My mother and my grandmother were the ones who actually taught me how to sew, and I grew up in a real crafty family. When I went to school for my BFA, a couple of my girlfriends got together and wanted to start a women's craft collective. I worked with them for a couple of years, and started my own clothing line that I sold on Saturdays in a market that was in the parking lot of an organic grocery.
I grew up in Seattle in the '90s, and was kind of privy to being a part of the punk scene there. I was going to all ages shows and a lot of my friends were in bands, so through them I was exposed to the whole DIY punk scene—people silk-screening their own shirts, making their own zines. Then in 2003, I started producing a line called Flying Fish designs, and it was around then that I started to become aware of the craft sites, like Craftster, getcrafty, CutxPaste, and through them I found this community of creative, like-minded women who were coming from a similar place with a DIY point of view. It was around that same time that I went to Renegade Craft Fair in Chicago, and I just kind of became addicted.
We have a timeline in our book, and we kind of said it started in 1994, with the first BUST zine; 2000 was when people really started to have online communities. 2003 was when it really started to coagulate and it really became obvious that there was something happening.

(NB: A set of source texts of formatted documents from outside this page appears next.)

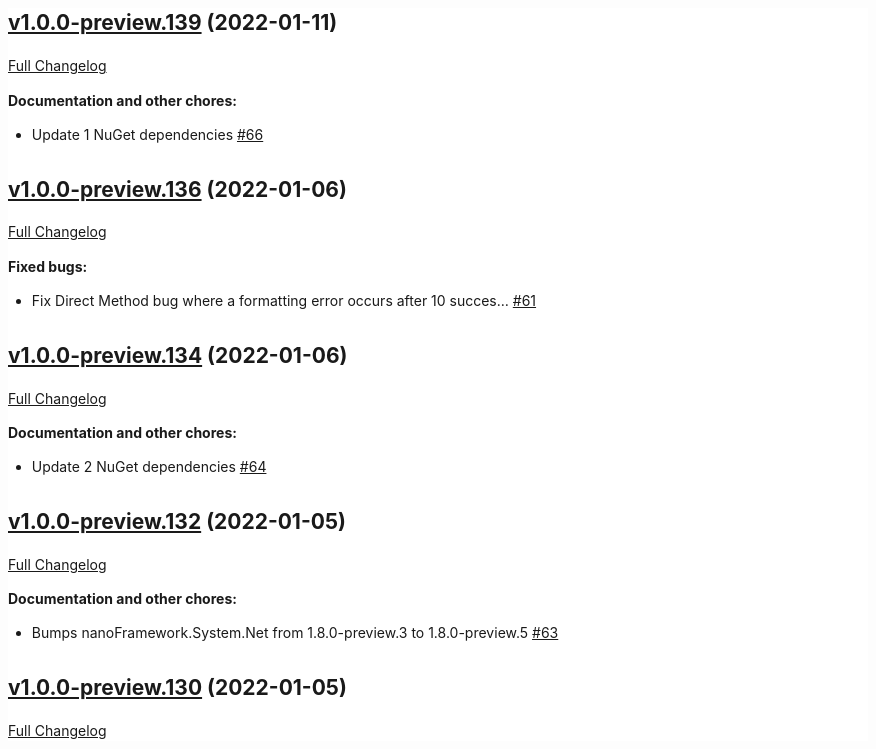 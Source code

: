 ## [v1.0.0-preview.139](https://github.com/nanoframework/nanoFramework.Azure.Devices/tree/v1.0.0-preview.139) (2022-01-11)

[Full Changelog](https://github.com/nanoframework/nanoFramework.Azure.Devices/compare/v1.0.0-preview.136...v1.0.0-preview.139)

**Documentation and other chores:**

- Update 1 NuGet dependencies [\#66](https://github.com/nanoframework/nanoFramework.Azure.Devices/pull/66)

## [v1.0.0-preview.136](https://github.com/nanoframework/nanoFramework.Azure.Devices/tree/v1.0.0-preview.136) (2022-01-06)

[Full Changelog](https://github.com/nanoframework/nanoFramework.Azure.Devices/compare/v1.0.0-preview.134...v1.0.0-preview.136)

**Fixed bugs:**

- Fix Direct Method bug where a formatting error occurs after 10 succes… [\#61](https://github.com/nanoframework/nanoFramework.Azure.Devices/pull/61)

## [v1.0.0-preview.134](https://github.com/nanoframework/nanoFramework.Azure.Devices/tree/v1.0.0-preview.134) (2022-01-06)

[Full Changelog](https://github.com/nanoframework/nanoFramework.Azure.Devices/compare/v1.0.0-preview.132...v1.0.0-preview.134)

**Documentation and other chores:**

- Update 2 NuGet dependencies [\#64](https://github.com/nanoframework/nanoFramework.Azure.Devices/pull/64)

## [v1.0.0-preview.132](https://github.com/nanoframework/nanoFramework.Azure.Devices/tree/v1.0.0-preview.132) (2022-01-05)

[Full Changelog](https://github.com/nanoframework/nanoFramework.Azure.Devices/compare/v1.0.0-preview.130...v1.0.0-preview.132)

**Documentation and other chores:**

- Bumps nanoFramework.System.Net from 1.8.0-preview.3 to 1.8.0-preview.5 [\#63](https://github.com/nanoframework/nanoFramework.Azure.Devices/pull/63)

## [v1.0.0-preview.130](https://github.com/nanoframework/nanoFramework.Azure.Devices/tree/v1.0.0-preview.130) (2022-01-05)

[Full Changelog](https://github.com/nanoframework/nanoFramework.Azure.Devices/compare/v1.0.0-preview.128...v1.0.0-preview.130)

I think something that is important to remember when talking about DIY and the craft scene is that a lot of people have different motivations behind what they're doing. But I think for a lot of us, it's the camaraderie and the feeling of community, and of making something yourself, following through and having a final product to share.
An extended trailer for the documentary.
A lot of crafting is subverting traditional techniques, but it's specific to the individual people who are doing it. It is reflective of individual desires and tastes, and what they want to create and what they want to pursue. I think there is a definite link to the third wave of feminism—for some people. There's an idea of reclaiming domesticity as women, and it isn't something that we have to do but something that we're choosing to do. Some people definitely have a feminist agenda, but then there are people who can't relate to that at all. Talking about craft, DIY and the resurgence of handmade, it does make it really difficult, because it's not one type of person, but that also makes it really exciting.
We started production on the documentary, myself and Micaela O'Herlihy, in 2006, and we spent about a year and a half shooting around the country. We interviewed more than 80 people for the documentary, and for the book, we plucked 24 people who we had interviewed for the documentary, and the text in the book is directly from the documentary.
The opening sequence for Handmade Nation.
For me a big part of handling production for the documentary was being able to dig in to all of my personal favorites and go and meet the artists. That was the whole motivation behind this, was to be able to tell people about other people, so it was really exciting to be able to call Jenny Hart from Sublime Stitching and be like "Hey, can I come to your studio and talk to you for three hours about embroidery?" It was just a really awesome experience to get to connect, and I've developed life-long friendships with a lot of these people.
When I first started production on the documentary, I was really surprised at the number of people following the blog and where we were shooting. It has been amazing on a community level, but also on a larger scale. People can really relate to handmade, everyone knows someone who makes something; everyone has a story to tell, so it's a very approachable topic. Hopefully, that contagious feeling of wanting to make will continue to spread.